What happens when you win your own arguments, your Toulmin supporting points, your oppositions anticipated, craps out and lands right on your table, your hands still cold from bringing out the trash in the morning, your feet curled inside your shoes, what happens when all this grows more important than figuring out what you want to say?

And what happens when what you want to say is really the story of finding out what you said in the past?  What if your whole life is nothing but cheap Greek reissues, the greatest hits of your childhood, pressed onto thin clear plastic no one would pay full price for?

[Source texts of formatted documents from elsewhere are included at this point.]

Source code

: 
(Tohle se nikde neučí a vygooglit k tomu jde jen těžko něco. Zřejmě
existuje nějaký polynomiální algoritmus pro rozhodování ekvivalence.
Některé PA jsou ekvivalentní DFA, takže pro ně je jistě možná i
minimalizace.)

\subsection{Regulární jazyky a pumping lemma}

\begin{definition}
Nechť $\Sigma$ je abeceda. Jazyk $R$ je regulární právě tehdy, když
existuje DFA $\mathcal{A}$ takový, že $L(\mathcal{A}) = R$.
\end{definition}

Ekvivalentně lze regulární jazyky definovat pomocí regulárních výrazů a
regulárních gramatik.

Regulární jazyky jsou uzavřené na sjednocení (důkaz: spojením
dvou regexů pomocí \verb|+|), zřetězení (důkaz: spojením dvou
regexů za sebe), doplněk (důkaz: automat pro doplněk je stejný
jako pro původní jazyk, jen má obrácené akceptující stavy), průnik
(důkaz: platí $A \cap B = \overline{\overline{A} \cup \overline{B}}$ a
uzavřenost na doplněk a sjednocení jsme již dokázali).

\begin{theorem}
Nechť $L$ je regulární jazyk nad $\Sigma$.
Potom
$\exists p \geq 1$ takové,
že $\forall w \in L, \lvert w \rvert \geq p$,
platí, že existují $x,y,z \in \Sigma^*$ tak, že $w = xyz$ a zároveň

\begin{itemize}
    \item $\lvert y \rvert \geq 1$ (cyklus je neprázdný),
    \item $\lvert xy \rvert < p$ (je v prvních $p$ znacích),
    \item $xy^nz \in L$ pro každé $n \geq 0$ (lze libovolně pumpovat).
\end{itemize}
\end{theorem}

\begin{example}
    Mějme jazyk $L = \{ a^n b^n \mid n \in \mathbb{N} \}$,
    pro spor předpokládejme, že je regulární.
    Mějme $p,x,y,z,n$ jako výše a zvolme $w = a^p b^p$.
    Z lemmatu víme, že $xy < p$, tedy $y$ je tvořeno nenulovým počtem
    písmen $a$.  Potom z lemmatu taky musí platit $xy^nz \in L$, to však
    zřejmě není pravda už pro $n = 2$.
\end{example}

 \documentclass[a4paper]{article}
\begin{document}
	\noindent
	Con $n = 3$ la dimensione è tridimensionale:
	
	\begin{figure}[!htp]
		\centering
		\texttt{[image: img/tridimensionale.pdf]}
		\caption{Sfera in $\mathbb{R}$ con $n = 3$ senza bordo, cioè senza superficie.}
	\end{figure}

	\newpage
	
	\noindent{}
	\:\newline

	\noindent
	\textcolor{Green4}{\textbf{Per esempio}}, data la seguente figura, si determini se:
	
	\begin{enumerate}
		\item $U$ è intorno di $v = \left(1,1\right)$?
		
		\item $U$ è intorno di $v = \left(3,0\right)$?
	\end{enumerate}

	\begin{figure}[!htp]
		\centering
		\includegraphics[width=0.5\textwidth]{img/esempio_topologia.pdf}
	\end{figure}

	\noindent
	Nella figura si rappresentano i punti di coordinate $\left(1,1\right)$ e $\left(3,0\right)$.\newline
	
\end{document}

And what happens if the give-and-take loses its pull, that what pulls you is the cry of your young daughter upstairs?

You hear her from your table in the basement, her arms thud on the floor, you pause to realize what happened, what parts landed, is she OK, and through the floor a piercing scream, one that at once tells you she has fallen for sure, but she’s also fighting it, she’s angry she got hurt, and you can’t make her less angry or less sad, you can just walk upstairs and pick her up, and she’ll squirm and fuss in your arms, and for a couple seconds the argument subsides, the pull downstairs where nothing interesting has ever happened, except sorting and sorting and sorting files of illegal downloads put into folders, renamed, re-archived, re-organized, never listened to. The oldest girl walks downstairs, another demand to visit you, she wants to play your oldest guitar, and you let her, and she picks it up by the headstock, and it tips over, and she cries.